[Opening RAW DATA section]

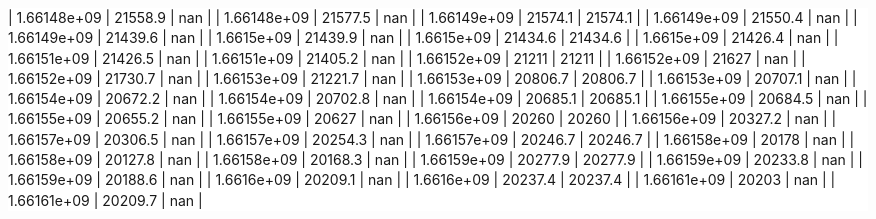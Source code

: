 | 1.66148e+09 |       21558.9 |            nan   |
| 1.66148e+09 |       21577.5 |            nan   |
| 1.66149e+09 |       21574.1 |          21574.1 |
| 1.66149e+09 |       21550.4 |            nan   |
| 1.66149e+09 |       21439.6 |            nan   |
| 1.6615e+09  |       21439.9 |            nan   |
| 1.6615e+09  |       21434.6 |          21434.6 |
| 1.6615e+09  |       21426.4 |            nan   |
| 1.66151e+09 |       21426.5 |            nan   |
| 1.66151e+09 |       21405.2 |            nan   |
| 1.66152e+09 |       21211   |          21211   |
| 1.66152e+09 |       21627   |            nan   |
| 1.66152e+09 |       21730.7 |            nan   |
| 1.66153e+09 |       21221.7 |            nan   |
| 1.66153e+09 |       20806.7 |          20806.7 |
| 1.66153e+09 |       20707.1 |            nan   |
| 1.66154e+09 |       20672.2 |            nan   |
| 1.66154e+09 |       20702.8 |            nan   |
| 1.66154e+09 |       20685.1 |          20685.1 |
| 1.66155e+09 |       20684.5 |            nan   |
| 1.66155e+09 |       20655.2 |            nan   |
| 1.66155e+09 |       20627   |            nan   |
| 1.66156e+09 |       20260   |          20260   |
| 1.66156e+09 |       20327.2 |            nan   |
| 1.66157e+09 |       20306.5 |            nan   |
| 1.66157e+09 |       20254.3 |            nan   |
| 1.66157e+09 |       20246.7 |          20246.7 |
| 1.66158e+09 |       20178   |            nan   |
| 1.66158e+09 |       20127.8 |            nan   |
| 1.66158e+09 |       20168.3 |            nan   |
| 1.66159e+09 |       20277.9 |          20277.9 |
| 1.66159e+09 |       20233.8 |            nan   |
| 1.66159e+09 |       20188.6 |            nan   |
| 1.6616e+09  |       20209.1 |            nan   |
| 1.6616e+09  |       20237.4 |          20237.4 |
| 1.66161e+09 |       20203   |            nan   |
| 1.66161e+09 |       20209.7 |            nan   |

[Closing RAW DATA section]

DIRECTIONS – An exact, picture-free copy of the entries is required.

REPLY TO THE EXERCISE –
Source code

: | 1.66148e+09 |       21558.9 |            nan   |
| 1.66148e+09 |       21577.5 |            nan   |
| 1.66149e+09 |       21574.1 |          21574.1 |
| 1.66149e+09 |       21550.4 |            nan   |
| 1.66149e+09 |       21439.6 |            nan   |
| 1.6615e+09  |       21439.9 |            nan   |
| 1.6615e+09  |       21434.6 |          21434.6 |
| 1.6615e+09  |       21426.4 |            nan   |
| 1.66151e+09 |       21426.5 |            nan   |
| 1.66151e+09 |       21405.2 |            nan   |
| 1.66152e+09 |       21211   |          21211   |
| 1.66152e+09 |       21627   |            nan   |
| 1.66152e+09 |       21730.7 |            nan   |
| 1.66153e+09 |       21221.7 |            nan   |
| 1.66153e+09 |       20806.7 |          20806.7 |
| 1.66153e+09 |       20707.1 |            nan   |
| 1.66154e+09 |       20672.2 |            nan   |
| 1.66154e+09 |       20702.8 |            nan   |
| 1.66154e+09 |       20685.1 |          20685.1 |
| 1.66155e+09 |       20684.5 |            nan   |
| 1.66155e+09 |       20655.2 |            nan   |
| 1.66155e+09 |       20627   |            nan   |
| 1.66156e+09 |       20260   |          20260   |
| 1.66156e+09 |       20327.2 |            nan   |
| 1.66157e+09 |       20306.5 |            nan   |
| 1.66157e+09 |       20254.3 |            nan   |
| 1.66157e+09 |       20246.7 |          20246.7 |
| 1.66158e+09 |       20178   |            nan   |
| 1.66158e+09 |       20127.8 |            nan   |
| 1.66158e+09 |       20168.3 |            nan   |
| 1.66159e+09 |       20277.9 |          20277.9 |
| 1.66159e+09 |       20233.8 |            nan   |
| 1.66159e+09 |       20188.6 |            nan   |
| 1.6616e+09  |       20209.1 |            nan   |
| 1.6616e+09  |       20237.4 |          20237.4 |
| 1.66161e+09 |       20203   |            nan   |
| 1.66161e+09 |       20209.7 |            nan   |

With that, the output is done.